Word for word, reproduce each of the entries.

*** Opening of Records ***

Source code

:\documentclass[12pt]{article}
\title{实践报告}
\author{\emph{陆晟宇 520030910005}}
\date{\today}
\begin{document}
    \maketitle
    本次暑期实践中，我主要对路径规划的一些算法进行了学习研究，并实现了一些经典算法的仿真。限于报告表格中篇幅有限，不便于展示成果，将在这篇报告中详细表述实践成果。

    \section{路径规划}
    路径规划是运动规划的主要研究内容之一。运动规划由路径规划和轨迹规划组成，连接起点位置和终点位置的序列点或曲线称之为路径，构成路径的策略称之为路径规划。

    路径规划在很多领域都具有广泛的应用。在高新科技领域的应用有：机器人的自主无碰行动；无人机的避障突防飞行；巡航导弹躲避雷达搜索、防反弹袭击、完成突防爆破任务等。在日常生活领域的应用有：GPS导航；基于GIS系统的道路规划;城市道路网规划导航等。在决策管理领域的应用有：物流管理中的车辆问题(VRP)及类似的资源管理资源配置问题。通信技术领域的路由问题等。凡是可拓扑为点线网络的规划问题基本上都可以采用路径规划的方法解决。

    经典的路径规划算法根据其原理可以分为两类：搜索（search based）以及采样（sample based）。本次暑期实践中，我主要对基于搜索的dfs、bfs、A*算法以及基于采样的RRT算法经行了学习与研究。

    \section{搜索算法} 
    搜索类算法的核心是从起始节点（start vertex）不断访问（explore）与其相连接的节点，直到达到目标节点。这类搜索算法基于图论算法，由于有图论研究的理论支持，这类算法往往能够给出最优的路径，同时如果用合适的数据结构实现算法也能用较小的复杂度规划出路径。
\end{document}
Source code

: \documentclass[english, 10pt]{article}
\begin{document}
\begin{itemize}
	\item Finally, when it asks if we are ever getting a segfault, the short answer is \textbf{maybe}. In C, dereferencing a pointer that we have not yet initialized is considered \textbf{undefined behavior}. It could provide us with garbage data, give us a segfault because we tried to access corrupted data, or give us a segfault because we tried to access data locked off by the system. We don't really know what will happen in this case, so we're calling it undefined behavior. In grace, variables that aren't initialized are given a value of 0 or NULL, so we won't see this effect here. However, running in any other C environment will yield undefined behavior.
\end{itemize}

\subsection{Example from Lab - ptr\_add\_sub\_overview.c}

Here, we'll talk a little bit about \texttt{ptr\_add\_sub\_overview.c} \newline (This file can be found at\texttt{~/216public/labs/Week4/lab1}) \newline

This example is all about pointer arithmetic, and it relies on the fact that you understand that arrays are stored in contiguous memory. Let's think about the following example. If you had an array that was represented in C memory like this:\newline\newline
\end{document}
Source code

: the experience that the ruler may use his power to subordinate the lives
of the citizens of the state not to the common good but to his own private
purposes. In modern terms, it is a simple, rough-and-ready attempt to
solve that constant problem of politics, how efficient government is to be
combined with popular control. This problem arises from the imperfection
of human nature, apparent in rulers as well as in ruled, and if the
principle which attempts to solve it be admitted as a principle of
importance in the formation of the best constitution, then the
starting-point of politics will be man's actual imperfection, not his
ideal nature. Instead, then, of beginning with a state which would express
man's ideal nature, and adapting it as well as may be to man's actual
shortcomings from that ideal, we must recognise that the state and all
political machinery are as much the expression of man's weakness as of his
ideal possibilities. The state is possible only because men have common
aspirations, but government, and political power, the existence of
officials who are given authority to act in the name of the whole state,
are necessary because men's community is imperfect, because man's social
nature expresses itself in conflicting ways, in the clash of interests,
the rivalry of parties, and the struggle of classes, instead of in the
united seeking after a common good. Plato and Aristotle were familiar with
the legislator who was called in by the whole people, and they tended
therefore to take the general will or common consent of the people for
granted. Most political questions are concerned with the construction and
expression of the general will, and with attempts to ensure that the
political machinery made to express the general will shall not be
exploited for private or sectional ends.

*** Close of Records ***

> Exercise solution
Source code

:\documentclass[12pt]{article}
\title{实践报告}
\author{\emph{陆晟宇 520030910005}}
\date{\today}
\begin{document}
    \maketitle
    本次暑期实践中，我主要对路径规划的一些算法进行了学习研究，并实现了一些经典算法的仿真。限于报告表格中篇幅有限，不便于展示成果，将在这篇报告中详细表述实践成果。

    \section{路径规划}
    路径规划是运动规划的主要研究内容之一。运动规划由路径规划和轨迹规划组成，连接起点位置和终点位置的序列点或曲线称之为路径，构成路径的策略称之为路径规划。

    路径规划在很多领域都具有广泛的应用。在高新科技领域的应用有：机器人的自主无碰行动；无人机的避障突防飞行；巡航导弹躲避雷达搜索、防反弹袭击、完成突防爆破任务等。在日常生活领域的应用有：GPS导航；基于GIS系统的道路规划;城市道路网规划导航等。在决策管理领域的应用有：物流管理中的车辆问题(VRP)及类似的资源管理资源配置问题。通信技术领域的路由问题等。凡是可拓扑为点线网络的规划问题基本上都可以采用路径规划的方法解决。

    经典的路径规划算法根据其原理可以分为两类：搜索（search based）以及采样（sample based）。本次暑期实践中，我主要对基于搜索的dfs、bfs、A*算法以及基于采样的RRT算法经行了学习与研究。

    \section{搜索算法} 
    搜索类算法的核心是从起始节点（start vertex）不断访问（explore）与其相连接的节点，直到达到目标节点。这类搜索算法基于图论算法，由于有图论研究的理论支持，这类算法往往能够给出最优的路径，同时如果用合适的数据结构实现算法也能用较小的复杂度规划出路径。
\end{document}
Source code

: \documentclass[english, 10pt]{article}
\begin{document}
\begin{itemize}
	\item Finally, when it asks if we are ever getting a segfault, the short answer is \textbf{maybe}. In C, dereferencing a pointer that we have not yet initialized is considered \textbf{undefined behavior}. It could provide us with garbage data, give us a segfault because we tried to access corrupted data, or give us a segfault because we tried to access data locked off by the system. We don't really know what will happen in this case, so we're calling it undefined behavior. In grace, variables that aren't initialized are given a value of 0 or NULL, so we won't see this effect here. However, running in any other C environment will yield undefined behavior.
\end{itemize}

\subsection{Example from Lab - ptr\_add\_sub\_overview.c}

Here, we'll talk a little bit about \texttt{ptr\_add\_sub\_overview.c} \newline (This file can be found at\texttt{~/216public/labs/Week4/lab1}) \newline

This example is all about pointer arithmetic, and it relies on the fact that you understand that arrays are stored in contiguous memory. Let's think about the following example. If you had an array that was represented in C memory like this:\newline\newline
\end{document}
Source code

: the experience that the ruler may use his power to subordinate the lives
of the citizens of the state not to the common good but to his own private
purposes. In modern terms, it is a simple, rough-and-ready attempt to
solve that constant problem of politics, how efficient government is to be
combined with popular control. This problem arises from the imperfection
of human nature, apparent in rulers as well as in ruled, and if the
principle which attempts to solve it be admitted as a principle of
importance in the formation of the best constitution, then the
starting-point of politics will be man's actual imperfection, not his
ideal nature. Instead, then, of beginning with a state which would express
man's ideal nature, and adapting it as well as may be to man's actual
shortcomings from that ideal, we must recognise that the state and all
political machinery are as much the expression of man's weakness as of his
ideal possibilities. The state is possible only because men have common
aspirations, but government, and political power, the existence of
officials who are given authority to act in the name of the whole state,
are necessary because men's community is imperfect, because man's social
nature expresses itself in conflicting ways, in the clash of interests,
the rivalry of parties, and the struggle of classes, instead of in the
united seeking after a common good. Plato and Aristotle were familiar with
the legislator who was called in by the whole people, and they tended
therefore to take the general will or common consent of the people for
granted. Most political questions are concerned with the construction and
expression of the general will, and with attempts to ensure that the
political machinery made to express the general will shall not be
exploited for private or sectional ends.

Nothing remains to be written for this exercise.